I watched as she registered this news. “Thank you, Riley,” she said. “You may go.”

 

I went back to my tent. I thought Kay was asleep. But then she startled me by speaking. “You told her, didn’t you,” she said, without the question mark.

 

“You can’t stay here anymore,” I said. I expected anger from her, but instead in the dark I heard weeping. I rolled away from her, hardening myself. “I’ve arranged everything with my parents,” I said, and I was the one who sounded angry. I’d gone to the camp and she hadn’t. Maybe that was why. “You have a place to go. You’re lucky to get out of here. You’re lucky.”

 

I’d been bringing her the syrettes. But I didn’t know she’d been hoarding them. How would I know? There were days she barely spoke to me. What was I supposed to do? Refuse her help when she was in pain? Insist I give her the injections, search her things, treat her like a child, humiliate her? How was I supposed to know? What could I have done to stop her? Tell me, Jennifer. What could I have done?

 

You’re lucky was the last thing I said to her. In the morning she was dead.

 

 

Jennifer said, “You told me she lived.” I was startled. She was accusing me.

 

“Did I?” I said.

 

“When you first brought her up. You said she didn’t die.”

 

“All right, let’s say she didn’t,” I said. “Let’s pretend none of this, none of what I’ve told you is true.”

 

“Is that what you want? Because I’ll write it down however you want.”

 

I’d upset her.
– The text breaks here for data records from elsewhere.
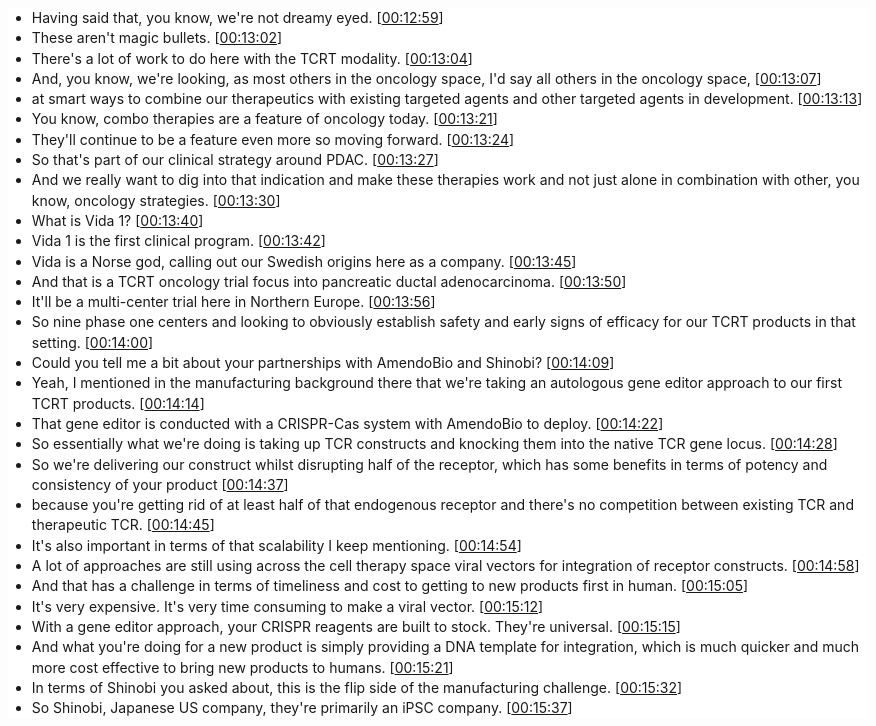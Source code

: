*  Having said that, you know, we're not dreamy eyed. [[00:12:59](https://www.youtube.com/watch?v=IbXhri_Q2xc&t=779.0s)]
*  These aren't magic bullets. [[00:13:02](https://www.youtube.com/watch?v=IbXhri_Q2xc&t=782.0s)]
*  There's a lot of work to do here with the TCRT modality. [[00:13:04](https://www.youtube.com/watch?v=IbXhri_Q2xc&t=784.0s)]
*  And, you know, we're looking, as most others in the oncology space, I'd say all others in the oncology space, [[00:13:07](https://www.youtube.com/watch?v=IbXhri_Q2xc&t=787.0s)]
*  at smart ways to combine our therapeutics with existing targeted agents and other targeted agents in development. [[00:13:13](https://www.youtube.com/watch?v=IbXhri_Q2xc&t=793.0s)]
*  You know, combo therapies are a feature of oncology today. [[00:13:21](https://www.youtube.com/watch?v=IbXhri_Q2xc&t=801.0s)]
*  They'll continue to be a feature even more so moving forward. [[00:13:24](https://www.youtube.com/watch?v=IbXhri_Q2xc&t=804.0s)]
*  So that's part of our clinical strategy around PDAC. [[00:13:27](https://www.youtube.com/watch?v=IbXhri_Q2xc&t=807.0s)]
*  And we really want to dig into that indication and make these therapies work and not just alone in combination with other, you know, oncology strategies. [[00:13:30](https://www.youtube.com/watch?v=IbXhri_Q2xc&t=810.0s)]
*  What is Vida 1? [[00:13:40](https://www.youtube.com/watch?v=IbXhri_Q2xc&t=820.0s)]
*  Vida 1 is the first clinical program. [[00:13:42](https://www.youtube.com/watch?v=IbXhri_Q2xc&t=822.0s)]
*  Vida is a Norse god, calling out our Swedish origins here as a company. [[00:13:45](https://www.youtube.com/watch?v=IbXhri_Q2xc&t=825.0s)]
*  And that is a TCRT oncology trial focus into pancreatic ductal adenocarcinoma. [[00:13:50](https://www.youtube.com/watch?v=IbXhri_Q2xc&t=830.0s)]
*  It'll be a multi-center trial here in Northern Europe. [[00:13:56](https://www.youtube.com/watch?v=IbXhri_Q2xc&t=836.0s)]
*  So nine phase one centers and looking to obviously establish safety and early signs of efficacy for our TCRT products in that setting. [[00:14:00](https://www.youtube.com/watch?v=IbXhri_Q2xc&t=840.0s)]
*  Could you tell me a bit about your partnerships with AmendoBio and Shinobi? [[00:14:09](https://www.youtube.com/watch?v=IbXhri_Q2xc&t=849.0s)]
*  Yeah, I mentioned in the manufacturing background there that we're taking an autologous gene editor approach to our first TCRT products. [[00:14:14](https://www.youtube.com/watch?v=IbXhri_Q2xc&t=854.0s)]
*  That gene editor is conducted with a CRISPR-Cas system with AmendoBio to deploy. [[00:14:22](https://www.youtube.com/watch?v=IbXhri_Q2xc&t=862.0s)]
*  So essentially what we're doing is taking up TCR constructs and knocking them into the native TCR gene locus. [[00:14:28](https://www.youtube.com/watch?v=IbXhri_Q2xc&t=868.0s)]
*  So we're delivering our construct whilst disrupting half of the receptor, which has some benefits in terms of potency and consistency of your product [[00:14:37](https://www.youtube.com/watch?v=IbXhri_Q2xc&t=877.0s)]
*  because you're getting rid of at least half of that endogenous receptor and there's no competition between existing TCR and therapeutic TCR. [[00:14:45](https://www.youtube.com/watch?v=IbXhri_Q2xc&t=885.0s)]
*  It's also important in terms of that scalability I keep mentioning. [[00:14:54](https://www.youtube.com/watch?v=IbXhri_Q2xc&t=894.0s)]
*  A lot of approaches are still using across the cell therapy space viral vectors for integration of receptor constructs. [[00:14:58](https://www.youtube.com/watch?v=IbXhri_Q2xc&t=898.0s)]
*  And that has a challenge in terms of timeliness and cost to getting to new products first in human. [[00:15:05](https://www.youtube.com/watch?v=IbXhri_Q2xc&t=905.0s)]
*  It's very expensive. It's very time consuming to make a viral vector. [[00:15:12](https://www.youtube.com/watch?v=IbXhri_Q2xc&t=912.0s)]
*  With a gene editor approach, your CRISPR reagents are built to stock. They're universal. [[00:15:15](https://www.youtube.com/watch?v=IbXhri_Q2xc&t=915.0s)]
*  And what you're doing for a new product is simply providing a DNA template for integration, which is much quicker and much more cost effective to bring new products to humans. [[00:15:21](https://www.youtube.com/watch?v=IbXhri_Q2xc&t=921.0s)]
*  In terms of Shinobi you asked about, this is the flip side of the manufacturing challenge. [[00:15:32](https://www.youtube.com/watch?v=IbXhri_Q2xc&t=932.0s)]
*  So Shinobi, Japanese US company, they're primarily an iPSC company. [[00:15:37](https://www.youtube.com/watch?v=IbXhri_Q2xc&t=937.0s)]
I couldn’t get over my surprise. “What happened happened.”

 

“What happened is what somebody says happened,” she said. “That’s all history is.”

 

I’ve been thinking about that, since she left. So we create the past, do we, Jennifer? Maybe. Maybe. But have you really convinced yourself it’s quite that simple? I think you know perfectly well that the past creates us too.

 

 

 

 

 

See Rock City

 

 

As soon as she gets home Jennifer goes out on her back deck. She tells herself not to go out there but does it anyway. After the fog and a run of cloudy days, the sun is out, the light is bright, the leaves are green, the pond is a shimmering blue reflection. Margaret is not outside. Though what drove Jennifer out was a sense that Margaret would be watching, waiting for her, she fails to be relieved by the sight of the empty deck across the pond.

 

Kay died. Kay died of an overdose of pain medication. Is this story even true?

 

She can’t listen to Margaret anymore. She can’t. She tightens her grip on the deck railing, firming this decision, and at that moment Margaret comes outside. Jennifer sees the old woman register her presence, but she doesn’t wave, and neither does Jennifer. They both stand there, Jennifer leaning on her railing, Margaret leaning on her cane.